BEGIN

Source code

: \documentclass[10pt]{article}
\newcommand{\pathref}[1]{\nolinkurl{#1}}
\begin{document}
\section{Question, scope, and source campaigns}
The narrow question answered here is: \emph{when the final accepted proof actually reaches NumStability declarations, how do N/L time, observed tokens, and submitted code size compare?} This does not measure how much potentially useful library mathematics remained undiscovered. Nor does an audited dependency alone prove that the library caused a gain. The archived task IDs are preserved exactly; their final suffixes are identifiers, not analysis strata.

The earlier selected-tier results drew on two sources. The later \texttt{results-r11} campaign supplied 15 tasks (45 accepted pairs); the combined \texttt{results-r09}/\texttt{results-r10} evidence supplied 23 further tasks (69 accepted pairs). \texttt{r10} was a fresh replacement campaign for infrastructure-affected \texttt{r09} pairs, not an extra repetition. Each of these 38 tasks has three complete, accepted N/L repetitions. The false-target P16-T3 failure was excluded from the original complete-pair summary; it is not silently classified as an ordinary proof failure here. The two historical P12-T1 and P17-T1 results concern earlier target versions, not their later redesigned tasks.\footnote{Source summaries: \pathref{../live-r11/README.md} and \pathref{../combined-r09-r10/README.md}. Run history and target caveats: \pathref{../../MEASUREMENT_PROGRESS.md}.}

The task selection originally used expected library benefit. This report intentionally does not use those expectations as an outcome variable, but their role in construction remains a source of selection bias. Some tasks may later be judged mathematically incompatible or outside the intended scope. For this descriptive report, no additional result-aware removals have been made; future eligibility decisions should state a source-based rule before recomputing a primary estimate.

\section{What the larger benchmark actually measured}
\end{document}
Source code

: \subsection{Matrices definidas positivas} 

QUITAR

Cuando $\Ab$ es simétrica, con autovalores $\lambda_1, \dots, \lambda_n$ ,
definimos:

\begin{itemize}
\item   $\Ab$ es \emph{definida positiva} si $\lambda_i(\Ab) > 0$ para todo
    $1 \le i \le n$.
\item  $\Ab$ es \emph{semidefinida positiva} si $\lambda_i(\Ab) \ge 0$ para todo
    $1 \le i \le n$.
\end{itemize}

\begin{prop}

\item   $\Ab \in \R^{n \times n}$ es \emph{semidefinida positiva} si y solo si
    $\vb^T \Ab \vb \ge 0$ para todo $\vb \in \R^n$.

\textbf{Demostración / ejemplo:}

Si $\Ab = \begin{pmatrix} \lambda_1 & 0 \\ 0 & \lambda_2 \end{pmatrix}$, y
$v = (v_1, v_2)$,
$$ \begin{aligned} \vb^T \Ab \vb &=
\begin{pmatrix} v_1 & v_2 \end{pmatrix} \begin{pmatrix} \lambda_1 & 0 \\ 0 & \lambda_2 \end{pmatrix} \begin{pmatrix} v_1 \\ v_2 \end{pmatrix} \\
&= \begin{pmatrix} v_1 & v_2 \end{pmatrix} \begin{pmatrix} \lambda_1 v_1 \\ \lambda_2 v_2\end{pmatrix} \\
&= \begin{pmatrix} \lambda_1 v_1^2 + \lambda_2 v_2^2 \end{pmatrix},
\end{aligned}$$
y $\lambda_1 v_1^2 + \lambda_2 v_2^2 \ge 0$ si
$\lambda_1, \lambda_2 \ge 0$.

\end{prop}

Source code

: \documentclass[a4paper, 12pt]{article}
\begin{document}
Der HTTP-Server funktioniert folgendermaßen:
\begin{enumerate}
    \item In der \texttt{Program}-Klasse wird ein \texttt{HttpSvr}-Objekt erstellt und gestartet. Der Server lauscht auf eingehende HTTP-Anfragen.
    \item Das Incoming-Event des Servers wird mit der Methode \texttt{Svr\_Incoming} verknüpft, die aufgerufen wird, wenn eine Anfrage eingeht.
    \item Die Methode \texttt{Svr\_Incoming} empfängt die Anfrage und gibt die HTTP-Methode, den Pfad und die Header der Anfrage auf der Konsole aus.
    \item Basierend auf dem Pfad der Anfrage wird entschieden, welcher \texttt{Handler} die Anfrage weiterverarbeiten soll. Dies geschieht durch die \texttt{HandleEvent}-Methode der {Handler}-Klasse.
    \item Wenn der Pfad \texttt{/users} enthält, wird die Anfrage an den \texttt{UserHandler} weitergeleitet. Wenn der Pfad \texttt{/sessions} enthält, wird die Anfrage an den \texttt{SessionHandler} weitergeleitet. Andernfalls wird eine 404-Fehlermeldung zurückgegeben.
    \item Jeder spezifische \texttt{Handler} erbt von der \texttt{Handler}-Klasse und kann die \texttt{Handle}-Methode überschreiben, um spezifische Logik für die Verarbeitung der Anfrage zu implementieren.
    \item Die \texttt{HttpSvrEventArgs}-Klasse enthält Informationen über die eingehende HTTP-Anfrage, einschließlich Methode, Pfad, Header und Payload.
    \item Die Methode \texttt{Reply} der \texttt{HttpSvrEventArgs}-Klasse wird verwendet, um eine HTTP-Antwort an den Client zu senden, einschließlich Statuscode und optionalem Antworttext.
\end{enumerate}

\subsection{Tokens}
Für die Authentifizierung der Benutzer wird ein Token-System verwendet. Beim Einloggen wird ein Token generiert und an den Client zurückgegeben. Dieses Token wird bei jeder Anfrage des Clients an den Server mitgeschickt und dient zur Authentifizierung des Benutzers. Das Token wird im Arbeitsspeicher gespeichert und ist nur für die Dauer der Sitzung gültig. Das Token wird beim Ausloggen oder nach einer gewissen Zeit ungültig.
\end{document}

END

Exercise objective |
Write out exactly the final stretch of the records: the line containing "und optionalem Antworttext." and every line after it, through the last, and nothing else.

Answer area |
    \item Die Methode \texttt{Reply} der \texttt{HttpSvrEventArgs}-Klasse wird verwendet, um eine HTTP-Antwort an den Client zu senden, einschließlich Statuscode und optionalem Antworttext.
\end{enumerate}

\subsection{Tokens}
Für die Authentifizierung der Benutzer wird ein Token-System verwendet. Beim Einloggen wird ein Token generiert und an den Client zurückgegeben. Dieses Token wird bei jeder Anfrage des Clients an den Server mitgeschickt und dient zur Authentifizierung des Benutzers. Das Token wird im Arbeitsspeicher gespeichert und ist nur für die Dauer der Sitzung gültig. Das Token wird beim Ausloggen oder nach einer gewissen Zeit ungültig.
\end{document}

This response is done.